» **WHAT YOU WILL DO**:
Line by line, copy out the data that follows.

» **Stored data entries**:

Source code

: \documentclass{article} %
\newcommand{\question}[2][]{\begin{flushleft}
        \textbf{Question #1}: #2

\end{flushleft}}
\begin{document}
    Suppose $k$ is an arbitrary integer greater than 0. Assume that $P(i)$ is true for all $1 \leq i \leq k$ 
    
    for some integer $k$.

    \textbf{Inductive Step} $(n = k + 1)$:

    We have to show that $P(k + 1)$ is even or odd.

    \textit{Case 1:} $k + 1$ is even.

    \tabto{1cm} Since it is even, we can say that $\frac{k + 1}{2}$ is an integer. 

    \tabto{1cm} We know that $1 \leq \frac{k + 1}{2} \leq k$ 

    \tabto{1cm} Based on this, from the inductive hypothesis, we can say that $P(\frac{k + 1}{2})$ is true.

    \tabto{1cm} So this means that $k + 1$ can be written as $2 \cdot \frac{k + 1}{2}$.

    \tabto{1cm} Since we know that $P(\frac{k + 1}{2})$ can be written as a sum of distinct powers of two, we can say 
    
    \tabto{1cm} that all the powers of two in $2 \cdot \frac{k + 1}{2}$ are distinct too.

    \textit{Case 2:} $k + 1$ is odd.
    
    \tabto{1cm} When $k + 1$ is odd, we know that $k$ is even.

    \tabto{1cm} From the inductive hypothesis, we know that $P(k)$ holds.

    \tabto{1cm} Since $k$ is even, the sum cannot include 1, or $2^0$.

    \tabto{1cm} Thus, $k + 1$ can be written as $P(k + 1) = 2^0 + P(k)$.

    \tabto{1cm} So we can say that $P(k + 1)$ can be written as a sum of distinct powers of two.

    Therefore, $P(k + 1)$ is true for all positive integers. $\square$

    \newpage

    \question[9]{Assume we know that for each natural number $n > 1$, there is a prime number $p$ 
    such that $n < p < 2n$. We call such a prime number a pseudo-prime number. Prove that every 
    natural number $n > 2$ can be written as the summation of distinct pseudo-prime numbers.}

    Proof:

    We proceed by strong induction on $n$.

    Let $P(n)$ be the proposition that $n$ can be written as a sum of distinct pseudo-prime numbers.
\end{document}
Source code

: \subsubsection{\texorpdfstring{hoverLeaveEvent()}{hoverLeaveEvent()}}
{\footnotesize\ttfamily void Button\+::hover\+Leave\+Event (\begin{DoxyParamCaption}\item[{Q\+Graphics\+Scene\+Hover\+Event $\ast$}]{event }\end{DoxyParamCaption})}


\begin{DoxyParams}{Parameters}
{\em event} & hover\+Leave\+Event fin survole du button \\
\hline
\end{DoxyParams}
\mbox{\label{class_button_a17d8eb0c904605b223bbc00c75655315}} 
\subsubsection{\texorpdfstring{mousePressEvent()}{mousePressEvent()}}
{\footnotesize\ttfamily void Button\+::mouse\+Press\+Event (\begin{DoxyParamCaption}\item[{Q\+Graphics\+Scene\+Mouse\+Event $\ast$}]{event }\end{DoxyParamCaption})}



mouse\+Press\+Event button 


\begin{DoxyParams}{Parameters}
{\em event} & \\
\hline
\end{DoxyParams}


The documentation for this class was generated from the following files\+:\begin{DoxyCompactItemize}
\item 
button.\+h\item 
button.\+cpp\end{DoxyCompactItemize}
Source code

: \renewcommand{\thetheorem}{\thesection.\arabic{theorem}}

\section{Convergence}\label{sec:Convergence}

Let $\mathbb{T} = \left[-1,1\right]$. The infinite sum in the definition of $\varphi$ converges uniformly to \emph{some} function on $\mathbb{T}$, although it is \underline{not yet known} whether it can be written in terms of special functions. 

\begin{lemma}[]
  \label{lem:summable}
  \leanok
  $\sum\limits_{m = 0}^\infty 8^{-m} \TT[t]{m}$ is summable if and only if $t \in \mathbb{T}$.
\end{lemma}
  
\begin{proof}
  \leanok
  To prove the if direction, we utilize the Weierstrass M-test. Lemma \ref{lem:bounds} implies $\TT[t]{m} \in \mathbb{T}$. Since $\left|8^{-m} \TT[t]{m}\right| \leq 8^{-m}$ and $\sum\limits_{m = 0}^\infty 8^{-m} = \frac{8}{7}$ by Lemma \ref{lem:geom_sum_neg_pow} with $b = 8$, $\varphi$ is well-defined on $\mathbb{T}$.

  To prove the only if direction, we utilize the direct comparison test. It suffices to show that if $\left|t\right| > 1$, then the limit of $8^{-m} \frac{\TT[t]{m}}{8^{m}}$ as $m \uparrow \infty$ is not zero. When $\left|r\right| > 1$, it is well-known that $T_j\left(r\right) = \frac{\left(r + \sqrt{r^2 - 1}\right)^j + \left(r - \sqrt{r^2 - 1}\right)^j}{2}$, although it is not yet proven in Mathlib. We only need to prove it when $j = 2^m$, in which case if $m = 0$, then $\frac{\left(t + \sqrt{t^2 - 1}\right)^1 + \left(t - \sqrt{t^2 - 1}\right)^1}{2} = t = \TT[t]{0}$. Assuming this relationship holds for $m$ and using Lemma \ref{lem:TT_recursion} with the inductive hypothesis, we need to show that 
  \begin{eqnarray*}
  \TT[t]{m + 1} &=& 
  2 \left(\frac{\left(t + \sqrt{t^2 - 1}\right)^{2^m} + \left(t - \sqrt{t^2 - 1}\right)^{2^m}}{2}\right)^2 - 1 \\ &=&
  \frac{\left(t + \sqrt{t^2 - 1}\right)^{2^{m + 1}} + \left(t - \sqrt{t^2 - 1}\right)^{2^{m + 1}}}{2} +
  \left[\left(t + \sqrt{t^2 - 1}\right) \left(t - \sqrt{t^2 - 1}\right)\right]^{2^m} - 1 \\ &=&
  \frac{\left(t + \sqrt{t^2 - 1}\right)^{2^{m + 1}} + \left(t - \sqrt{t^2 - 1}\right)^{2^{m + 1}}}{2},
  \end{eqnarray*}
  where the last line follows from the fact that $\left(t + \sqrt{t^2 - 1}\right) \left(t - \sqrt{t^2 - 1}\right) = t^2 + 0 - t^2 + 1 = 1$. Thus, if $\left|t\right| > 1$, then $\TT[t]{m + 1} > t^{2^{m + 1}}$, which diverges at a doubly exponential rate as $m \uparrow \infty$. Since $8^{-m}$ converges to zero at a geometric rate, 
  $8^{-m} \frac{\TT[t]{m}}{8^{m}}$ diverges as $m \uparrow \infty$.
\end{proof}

» **TASK OUTPUT**:
Source code

: \documentclass{article} %
\newcommand{\question}[2][]{\begin{flushleft}
        \textbf{Question #1}: #2

\end{flushleft}}
\begin{document}
    Suppose $k$ is an arbitrary integer greater than 0. Assume that $P(i)$ is true for all $1 \leq i \leq k$ 
    
    for some integer $k$.

    \textbf{Inductive Step} $(n = k + 1)$:

    We have to show that $P(k + 1)$ is even or odd.

    \textit{Case 1:} $k + 1$ is even.

    \tabto{1cm} Since it is even, we can say that $\frac{k + 1}{2}$ is an integer. 

    \tabto{1cm} We know that $1 \leq \frac{k + 1}{2} \leq k$ 

    \tabto{1cm} Based on this, from the inductive hypothesis, we can say that $P(\frac{k + 1}{2})$ is true.

    \tabto{1cm} So this means that $k + 1$ can be written as $2 \cdot \frac{k + 1}{2}$.

    \tabto{1cm} Since we know that $P(\frac{k + 1}{2})$ can be written as a sum of distinct powers of two, we can say 
    
    \tabto{1cm} that all the powers of two in $2 \cdot \frac{k + 1}{2}$ are distinct too.

    \textit{Case 2:} $k + 1$ is odd.
    
    \tabto{1cm} When $k + 1$ is odd, we know that $k$ is even.

    \tabto{1cm} From the inductive hypothesis, we know that $P(k)$ holds.

    \tabto{1cm} Since $k$ is even, the sum cannot include 1, or $2^0$.

    \tabto{1cm} Thus, $k + 1$ can be written as $P(k + 1) = 2^0 + P(k)$.

    \tabto{1cm} So we can say that $P(k + 1)$ can be written as a sum of distinct powers of two.

    Therefore, $P(k + 1)$ is true for all positive integers. $\square$

    \newpage

    \question[9]{Assume we know that for each natural number $n > 1$, there is a prime number $p$ 
    such that $n < p < 2n$. We call such a prime number a pseudo-prime number. Prove that every 
    natural number $n > 2$ can be written as the summation of distinct pseudo-prime numbers.}

    Proof:

    We proceed by strong induction on $n$.

    Let $P(n)$ be the proposition that $n$ can be written as a sum of distinct pseudo-prime numbers.
\end{document}
Source code

: \subsubsection{\texorpdfstring{hoverLeaveEvent()}{hoverLeaveEvent()}}
{\footnotesize\ttfamily void Button\+::hover\+Leave\+Event (\begin{DoxyParamCaption}\item[{Q\+Graphics\+Scene\+Hover\+Event $\ast$}]{event }\end{DoxyParamCaption})}


\begin{DoxyParams}{Parameters}
{\em event} & hover\+Leave\+Event fin survole du button \\
\hline
\end{DoxyParams}
\mbox{\label{class_button_a17d8eb0c904605b223bbc00c75655315}} 
\subsubsection{\texorpdfstring{mousePressEvent()}{mousePressEvent()}}
{\footnotesize\ttfamily void Button\+::mouse\+Press\+Event (\begin{DoxyParamCaption}\item[{Q\+Graphics\+Scene\+Mouse\+Event $\ast$}]{event }\end{DoxyParamCaption})}



mouse\+Press\+Event button 


\begin{DoxyParams}{Parameters}
{\em event} & \\
\hline
\end{DoxyParams}


The documentation for this class was generated from the following files\+:\begin{DoxyCompactItemize}
\item 
button.\+h\item 
button.\+cpp\end{DoxyCompactItemize}
Source code

: \renewcommand{\thetheorem}{\thesection.\arabic{theorem}}

\section{Convergence}\label{sec:Convergence}

Let $\mathbb{T} = \left[-1,1\right]$. The infinite sum in the definition of $\varphi$ converges uniformly to \emph{some} function on $\mathbb{T}$, although it is \underline{not yet known} whether it can be written in terms of special functions. 

\begin{lemma}[]
  \label{lem:summable}
  \leanok
  $\sum\limits_{m = 0}^\infty 8^{-m} \TT[t]{m}$ is summable if and only if $t \in \mathbb{T}$.
\end{lemma}
  
\begin{proof}
  \leanok
  To prove the if direction, we utilize the Weierstrass M-test. Lemma \ref{lem:bounds} implies $\TT[t]{m} \in \mathbb{T}$. Since $\left|8^{-m} \TT[t]{m}\right| \leq 8^{-m}$ and $\sum\limits_{m = 0}^\infty 8^{-m} = \frac{8}{7}$ by Lemma \ref{lem:geom_sum_neg_pow} with $b = 8$, $\varphi$ is well-defined on $\mathbb{T}$.

  To prove the only if direction, we utilize the direct comparison test. It suffices to show that if $\left|t\right| > 1$, then the limit of $8^{-m} \frac{\TT[t]{m}}{8^{m}}$ as $m \uparrow \infty$ is not zero. When $\left|r\right| > 1$, it is well-known that $T_j\left(r\right) = \frac{\left(r + \sqrt{r^2 - 1}\right)^j + \left(r - \sqrt{r^2 - 1}\right)^j}{2}$, although it is not yet proven in Mathlib. We only need to prove it when $j = 2^m$, in which case if $m = 0$, then $\frac{\left(t + \sqrt{t^2 - 1}\right)^1 + \left(t - \sqrt{t^2 - 1}\right)^1}{2} = t = \TT[t]{0}$. Assuming this relationship holds for $m$ and using Lemma \ref{lem:TT_recursion} with the inductive hypothesis, we need to show that 
  \begin{eqnarray*}
  \TT[t]{m + 1} &=& 
  2 \left(\frac{\left(t + \sqrt{t^2 - 1}\right)^{2^m} + \left(t - \sqrt{t^2 - 1}\right)^{2^m}}{2}\right)^2 - 1 \\ &=&
  \frac{\left(t + \sqrt{t^2 - 1}\right)^{2^{m + 1}} + \left(t - \sqrt{t^2 - 1}\right)^{2^{m + 1}}}{2} +
  \left[\left(t + \sqrt{t^2 - 1}\right) \left(t - \sqrt{t^2 - 1}\right)\right]^{2^m} - 1 \\ &=&
  \frac{\left(t + \sqrt{t^2 - 1}\right)^{2^{m + 1}} + \left(t - \sqrt{t^2 - 1}\right)^{2^{m + 1}}}{2},
  \end{eqnarray*}
  where the last line follows from the fact that $\left(t + \sqrt{t^2 - 1}\right) \left(t - \sqrt{t^2 - 1}\right) = t^2 + 0 - t^2 + 1 = 1$. Thus, if $\left|t\right| > 1$, then $\TT[t]{m + 1} > t^{2^{m + 1}}$, which diverges at a doubly exponential rate as $m \uparrow \infty$. Since $8^{-m}$ converges to zero at a geometric rate, 
  $8^{-m} \frac{\TT[t]{m}}{8^{m}}$ diverges as $m \uparrow \infty$.
\end{proof}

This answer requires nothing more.